*** Opening of Extracted records ***

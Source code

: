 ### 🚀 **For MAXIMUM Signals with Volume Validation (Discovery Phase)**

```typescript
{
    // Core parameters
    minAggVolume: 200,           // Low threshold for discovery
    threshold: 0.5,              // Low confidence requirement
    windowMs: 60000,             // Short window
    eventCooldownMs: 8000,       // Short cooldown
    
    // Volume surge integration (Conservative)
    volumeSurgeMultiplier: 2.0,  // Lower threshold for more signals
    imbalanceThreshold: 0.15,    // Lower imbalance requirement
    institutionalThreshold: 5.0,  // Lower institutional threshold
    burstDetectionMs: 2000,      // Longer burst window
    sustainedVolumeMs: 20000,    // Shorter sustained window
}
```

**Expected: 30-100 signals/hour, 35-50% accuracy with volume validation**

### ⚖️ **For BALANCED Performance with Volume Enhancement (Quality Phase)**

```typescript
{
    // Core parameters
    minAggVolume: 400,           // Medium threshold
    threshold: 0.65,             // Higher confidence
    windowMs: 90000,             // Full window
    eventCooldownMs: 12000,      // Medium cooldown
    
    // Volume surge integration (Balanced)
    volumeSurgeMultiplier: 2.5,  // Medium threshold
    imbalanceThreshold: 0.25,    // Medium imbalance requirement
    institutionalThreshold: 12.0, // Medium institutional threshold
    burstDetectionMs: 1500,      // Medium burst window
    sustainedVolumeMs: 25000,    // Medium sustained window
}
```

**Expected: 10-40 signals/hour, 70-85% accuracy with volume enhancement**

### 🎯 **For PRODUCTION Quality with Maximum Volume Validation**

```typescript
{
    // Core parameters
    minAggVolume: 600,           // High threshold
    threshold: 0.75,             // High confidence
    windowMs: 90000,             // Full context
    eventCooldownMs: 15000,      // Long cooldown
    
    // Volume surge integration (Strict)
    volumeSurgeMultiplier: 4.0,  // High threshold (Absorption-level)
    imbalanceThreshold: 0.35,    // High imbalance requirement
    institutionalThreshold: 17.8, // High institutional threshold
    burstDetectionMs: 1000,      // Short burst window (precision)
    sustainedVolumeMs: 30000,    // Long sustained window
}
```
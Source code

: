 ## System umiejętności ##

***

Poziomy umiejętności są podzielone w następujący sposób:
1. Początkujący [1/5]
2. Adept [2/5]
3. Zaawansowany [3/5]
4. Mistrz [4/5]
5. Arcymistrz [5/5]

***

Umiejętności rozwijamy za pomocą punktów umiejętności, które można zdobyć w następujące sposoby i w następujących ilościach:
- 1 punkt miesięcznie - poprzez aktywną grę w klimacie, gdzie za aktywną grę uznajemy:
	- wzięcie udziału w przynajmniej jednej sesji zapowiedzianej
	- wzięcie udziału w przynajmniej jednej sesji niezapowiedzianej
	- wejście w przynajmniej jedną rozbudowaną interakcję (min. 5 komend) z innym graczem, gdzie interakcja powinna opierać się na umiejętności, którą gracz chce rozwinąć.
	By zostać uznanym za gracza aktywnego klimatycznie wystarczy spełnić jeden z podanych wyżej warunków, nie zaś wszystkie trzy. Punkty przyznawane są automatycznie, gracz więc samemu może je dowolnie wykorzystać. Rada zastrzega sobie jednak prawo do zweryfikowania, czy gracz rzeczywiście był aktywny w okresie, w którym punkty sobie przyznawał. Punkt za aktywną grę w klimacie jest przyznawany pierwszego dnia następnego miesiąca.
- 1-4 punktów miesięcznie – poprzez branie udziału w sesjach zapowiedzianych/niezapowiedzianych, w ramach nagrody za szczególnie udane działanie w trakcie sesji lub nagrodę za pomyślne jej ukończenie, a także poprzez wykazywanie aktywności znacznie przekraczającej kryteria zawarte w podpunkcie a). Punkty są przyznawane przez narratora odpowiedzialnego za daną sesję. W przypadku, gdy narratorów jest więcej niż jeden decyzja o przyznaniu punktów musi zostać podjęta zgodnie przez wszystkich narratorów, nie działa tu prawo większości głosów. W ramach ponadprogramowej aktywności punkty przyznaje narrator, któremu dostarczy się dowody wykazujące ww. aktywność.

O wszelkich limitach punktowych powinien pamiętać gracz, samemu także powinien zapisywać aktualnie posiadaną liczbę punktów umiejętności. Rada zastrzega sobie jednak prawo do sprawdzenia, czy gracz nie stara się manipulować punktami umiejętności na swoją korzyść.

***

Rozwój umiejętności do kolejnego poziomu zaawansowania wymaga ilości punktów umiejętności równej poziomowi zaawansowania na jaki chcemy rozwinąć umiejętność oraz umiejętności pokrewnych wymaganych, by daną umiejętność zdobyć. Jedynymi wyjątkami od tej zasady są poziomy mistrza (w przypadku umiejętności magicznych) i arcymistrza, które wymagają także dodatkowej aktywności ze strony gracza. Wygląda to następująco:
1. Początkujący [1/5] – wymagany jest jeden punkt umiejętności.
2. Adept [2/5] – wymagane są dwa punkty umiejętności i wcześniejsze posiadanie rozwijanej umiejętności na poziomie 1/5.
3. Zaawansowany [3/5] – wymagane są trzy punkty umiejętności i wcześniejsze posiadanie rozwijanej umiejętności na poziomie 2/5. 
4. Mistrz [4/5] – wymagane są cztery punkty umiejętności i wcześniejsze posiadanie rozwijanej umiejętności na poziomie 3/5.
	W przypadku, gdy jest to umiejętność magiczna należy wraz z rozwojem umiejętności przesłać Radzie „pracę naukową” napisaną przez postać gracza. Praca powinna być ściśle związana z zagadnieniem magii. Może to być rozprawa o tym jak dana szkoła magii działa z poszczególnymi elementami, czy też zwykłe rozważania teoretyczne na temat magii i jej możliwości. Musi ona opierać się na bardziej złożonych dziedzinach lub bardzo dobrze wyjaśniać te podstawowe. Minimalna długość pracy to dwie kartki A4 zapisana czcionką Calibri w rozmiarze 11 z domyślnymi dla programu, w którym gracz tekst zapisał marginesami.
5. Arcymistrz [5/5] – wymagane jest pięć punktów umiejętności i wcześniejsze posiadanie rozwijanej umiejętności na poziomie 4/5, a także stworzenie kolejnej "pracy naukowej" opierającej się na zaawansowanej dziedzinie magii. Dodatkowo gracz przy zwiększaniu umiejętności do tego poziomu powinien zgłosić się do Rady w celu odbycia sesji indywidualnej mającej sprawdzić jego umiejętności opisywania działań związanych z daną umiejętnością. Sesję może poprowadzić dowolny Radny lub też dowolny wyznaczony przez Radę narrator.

*** Close of Extracted records ***

Go through the records above and write each one out again exactly.

Source code

: ### 🚀 **For MAXIMUM Signals with Volume Validation (Discovery Phase)**

```typescript
{
    // Core parameters
    minAggVolume: 200,           // Low threshold for discovery
    threshold: 0.5,              // Low confidence requirement
    windowMs: 60000,             // Short window
    eventCooldownMs: 8000,       // Short cooldown
    
    // Volume surge integration (Conservative)
    volumeSurgeMultiplier: 2.0,  // Lower threshold for more signals
    imbalanceThreshold: 0.15,    // Lower imbalance requirement
    institutionalThreshold: 5.0,  // Lower institutional threshold
    burstDetectionMs: 2000,      // Longer burst window
    sustainedVolumeMs: 20000,    // Shorter sustained window
}
```

**Expected: 30-100 signals/hour, 35-50% accuracy with volume validation**

### ⚖️ **For BALANCED Performance with Volume Enhancement (Quality Phase)**

```typescript
{
    // Core parameters
    minAggVolume: 400,           // Medium threshold
    threshold: 0.65,             // Higher confidence
    windowMs: 90000,             // Full window
    eventCooldownMs: 12000,      // Medium cooldown
    
    // Volume surge integration (Balanced)
    volumeSurgeMultiplier: 2.5,  // Medium threshold
    imbalanceThreshold: 0.25,    // Medium imbalance requirement
    institutionalThreshold: 12.0, // Medium institutional threshold
    burstDetectionMs: 1500,      // Medium burst window
    sustainedVolumeMs: 25000,    // Medium sustained window
}
```

**Expected: 10-40 signals/hour, 70-85% accuracy with volume enhancement**

### 🎯 **For PRODUCTION Quality with Maximum Volume Validation**

```typescript
{
    // Core parameters
    minAggVolume: 600,           // High threshold
    threshold: 0.75,             // High confidence
    windowMs: 90000,             // Full context
    eventCooldownMs: 15000,      // Long cooldown
    
    // Volume surge integration (Strict)
    volumeSurgeMultiplier: 4.0,  // High threshold (Absorption-level)
    imbalanceThreshold: 0.35,    // High imbalance requirement
    institutionalThreshold: 17.8, // High institutional threshold
    burstDetectionMs: 1000,      // Short burst window (precision)
    sustainedVolumeMs: 30000,    // Long sustained window
}
```
Source code

: ## System umiejętności ##

***

Poziomy umiejętności są podzielone w następujący sposób:
1. Początkujący [1/5]
2. Adept [2/5]
3. Zaawansowany [3/5]
4. Mistrz [4/5]
5. Arcymistrz [5/5]

***

Umiejętności rozwijamy za pomocą punktów umiejętności, które można zdobyć w następujące sposoby i w następujących ilościach:
- 1 punkt miesięcznie - poprzez aktywną grę w klimacie, gdzie za aktywną grę uznajemy:
	- wzięcie udziału w przynajmniej jednej sesji zapowiedzianej
	- wzięcie udziału w przynajmniej jednej sesji niezapowiedzianej
	- wejście w przynajmniej jedną rozbudowaną interakcję (min. 5 komend) z innym graczem, gdzie interakcja powinna opierać się na umiejętności, którą gracz chce rozwinąć.
	By zostać uznanym za gracza aktywnego klimatycznie wystarczy spełnić jeden z podanych wyżej warunków, nie zaś wszystkie trzy. Punkty przyznawane są automatycznie, gracz więc samemu może je dowolnie wykorzystać. Rada zastrzega sobie jednak prawo do zweryfikowania, czy gracz rzeczywiście był aktywny w okresie, w którym punkty sobie przyznawał. Punkt za aktywną grę w klimacie jest przyznawany pierwszego dnia następnego miesiąca.
- 1-4 punktów miesięcznie – poprzez branie udziału w sesjach zapowiedzianych/niezapowiedzianych, w ramach nagrody za szczególnie udane działanie w trakcie sesji lub nagrodę za pomyślne jej ukończenie, a także poprzez wykazywanie aktywności znacznie przekraczającej kryteria zawarte w podpunkcie a). Punkty są przyznawane przez narratora odpowiedzialnego za daną sesję. W przypadku, gdy narratorów jest więcej niż jeden decyzja o przyznaniu punktów musi zostać podjęta zgodnie przez wszystkich narratorów, nie działa tu prawo większości głosów. W ramach ponadprogramowej aktywności punkty przyznaje narrator, któremu dostarczy się dowody wykazujące ww. aktywność.

O wszelkich limitach punktowych powinien pamiętać gracz, samemu także powinien zapisywać aktualnie posiadaną liczbę punktów umiejętności. Rada zastrzega sobie jednak prawo do sprawdzenia, czy gracz nie stara się manipulować punktami umiejętności na swoją korzyść.

***

Rozwój umiejętności do kolejnego poziomu zaawansowania wymaga ilości punktów umiejętności równej poziomowi zaawansowania na jaki chcemy rozwinąć umiejętność oraz umiejętności pokrewnych wymaganych, by daną umiejętność zdobyć. Jedynymi wyjątkami od tej zasady są poziomy mistrza (w przypadku umiejętności magicznych) i arcymistrza, które wymagają także dodatkowej aktywności ze strony gracza. Wygląda to następująco:
1. Początkujący [1/5] – wymagany jest jeden punkt umiejętności.
2. Adept [2/5] – wymagane są dwa punkty umiejętności i wcześniejsze posiadanie rozwijanej umiejętności na poziomie 1/5.
3. Zaawansowany [3/5] – wymagane są trzy punkty umiejętności i wcześniejsze posiadanie rozwijanej umiejętności na poziomie 2/5. 
4. Mistrz [4/5] – wymagane są cztery punkty umiejętności i wcześniejsze posiadanie rozwijanej umiejętności na poziomie 3/5.
	W przypadku, gdy jest to umiejętność magiczna należy wraz z rozwojem umiejętności przesłać Radzie „pracę naukową” napisaną przez postać gracza. Praca powinna być ściśle związana z zagadnieniem magii. Może to być rozprawa o tym jak dana szkoła magii działa z poszczególnymi elementami, czy też zwykłe rozważania teoretyczne na temat magii i jej możliwości. Musi ona opierać się na bardziej złożonych dziedzinach lub bardzo dobrze wyjaśniać te podstawowe. Minimalna długość pracy to dwie kartki A4 zapisana czcionką Calibri w rozmiarze 11 z domyślnymi dla programu, w którym gracz tekst zapisał marginesami.
5. Arcymistrz [5/5] – wymagane jest pięć punktów umiejętności i wcześniejsze posiadanie rozwijanej umiejętności na poziomie 4/5, a także stworzenie kolejnej "pracy naukowej" opierającej się na zaawansowanej dziedzinie magii. Dodatkowo gracz przy zwiększaniu umiejętności do tego poziomu powinien zgłosić się do Rady w celu odbycia sesji indywidualnej mającej sprawdzić jego umiejętności opisywania działań związanych z daną umiejętnością. Sesję może poprowadzić dowolny Radny lub też dowolny wyznaczony przez Radę narrator.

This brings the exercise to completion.